0

I am trying to implement Tesseract library to get text from the image, it works in some cases but in mostly it fails.

I am using this library in my Android project: https://github.com/rmtheis/tess-two

I am trying with this image

enter image description here

Actual Result

enter image description here

Expected Result

Wikipedia

The free Encyclopedia

Any suggestions as to why it's not working?

Community
  • 1
  • 1
Bot
  • 2,285
  • 3
  • 17
  • 20
  • There might be many reasons for that. Did you try googling `Tesseract image optimization` or similar? – FD_ Apr 02 '14 at 17:22
  • Yes, but did not find any reason that sense more, I see one app on Google Play https://play.google.com/store/apps/details?id=com.smartmobilesoftware.mobileocrfree which works in almost most cases, but I don't know what library they are using and algorithm behind it – Bot Apr 02 '14 at 17:26
  • I guess the linked app does the actual OCR on a server.
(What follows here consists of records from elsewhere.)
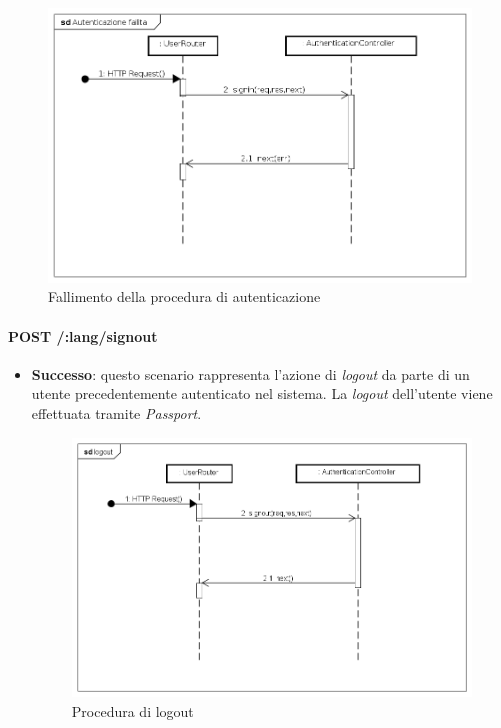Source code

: \begin{itemize}
\label{Fallimento della procedura di autenticazione}
\begin{figure}[ht]
	\centering
	\includegraphics[scale=0.40]{UML/DiagrammiDiSequenza/Back-end/POST__lang_signin_failure.png}
	\caption{Fallimento della procedura di autenticazione}
\end{figure}
\FloatBarrier

\end{itemize}

\paragraph{POST /:lang/signout}
\begin{itemize}
\item \textbf{Successo}: questo scenario rappresenta l'azione di \textit{logout} da parte di un utente precedentemente autenticato nel sistema. La \textit{logout} dell'utente viene effettuata tramite \textit{Passport}.

\label{Procedura di logout}
\begin{figure}[ht]
	\centering
	\includegraphics[scale=0.40]{UML/DiagrammiDiSequenza/Back-end/POST__lang_signout_success.png}
	\caption{Procedura di logout}
\end{figure}
\FloatBarrier

\end{itemize}

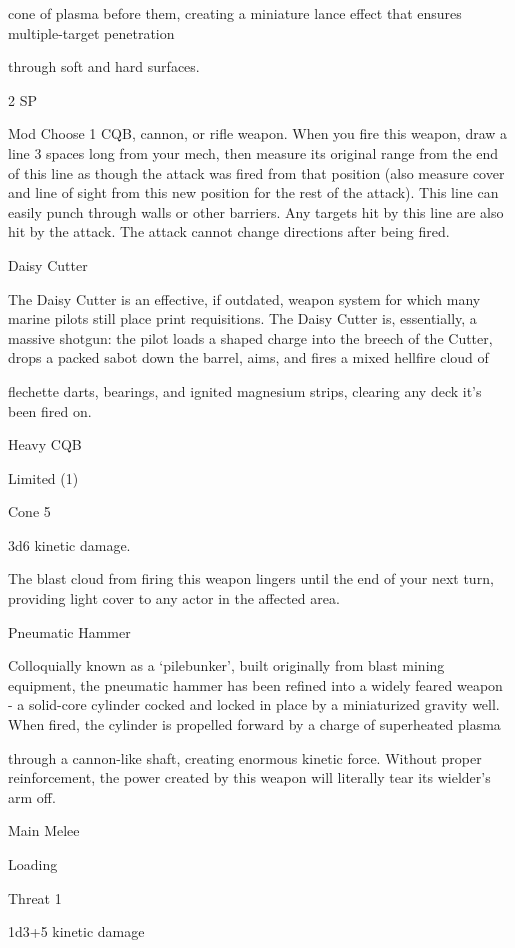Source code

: cone of plasma before them, creating a miniature lance effect that ensures multiple-target penetration  

through soft and hard surfaces.    

2 SP  

Mod  
Choose 1 CQB, cannon, or rifle weapon. When you fire this weapon, draw a line 3 spaces long  
from your mech, then measure its original range from the end of this line as though the attack  
was fired from that position (also measure cover and line of sight from this new position for the  
rest of the attack). This line can easily punch through walls or other barriers. Any targets hit by  
this line are also hit by the attack. The attack cannot change directions after being fired.
 

Daisy Cutter  

The Daisy Cutter is an effective, if outdated, weapon system for which many marine pilots still place print  
requisitions. The Daisy Cutter is, essentially, a massive shotgun: the pilot loads a shaped charge into the  
breech of the Cutter, drops a packed sabot down the barrel, aims, and fires a mixed hellfire cloud of  

flechette darts, bearings, and ignited magnesium strips, clearing any deck it’s been fired on.   

Heavy CQB
 
Limited (1)
 
Cone 5
 
3d6 kinetic damage. 
 
The blast cloud from firing this weapon lingers until the end of your next turn, providing light  
cover to any actor in the affected area.
 

Pneumatic Hammer  

Colloquially known as a ‘pilebunker’, built originally from blast mining equipment, the pneumatic hammer  
has been refined into a widely feared weapon - a solid-core cylinder cocked and locked in place by a  
miniaturized gravity well. When fired, the cylinder is propelled forward by a charge of superheated plasma  

through a cannon-like shaft, creating enormous kinetic force. Without proper reinforcement, the power  
created by this weapon will literally tear its wielder’s arm off.  

Main Melee
 
Loading
 
Threat 1
 
1d3+5 kinetic damage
The app's size is quite small, likely too small to contain an OCR engine with training data etc, and the app needs the Internet permission. – FD_ Apr 02 '14 at 17:29
  • Yes, it does but how it is doing, any code using PHP, Java , Python other ? – Bot Apr 02 '14 at 17:32
  • Looks like uneven illumination and stylized text. Did you take a picture of your screen, or use the image directly? – rmtheis Apr 04 '14 at 19:32
  • I captured the photo from my Android phone of Google Chrome Laptop Browser Wiki Page then start process – Bot Apr 05 '14 at 14:42

1 Answers1

0

It's not working because of:

  • The uneven illumination in the image
  • The presence of part of the globe graphic at the top of the captured image.

By taking a picture of the screen, you're introducing some darker areas on the image that's captured. To fix it, you could use the image directly instead of taking a picture, or you could add code to your app to adjust for the uneven illumination.

With different illumination, and cropping around the text area, I get a better result:

OCR result showing correct recognition

rmtheis
  • 5,992
  • 12
  • 61
  • 78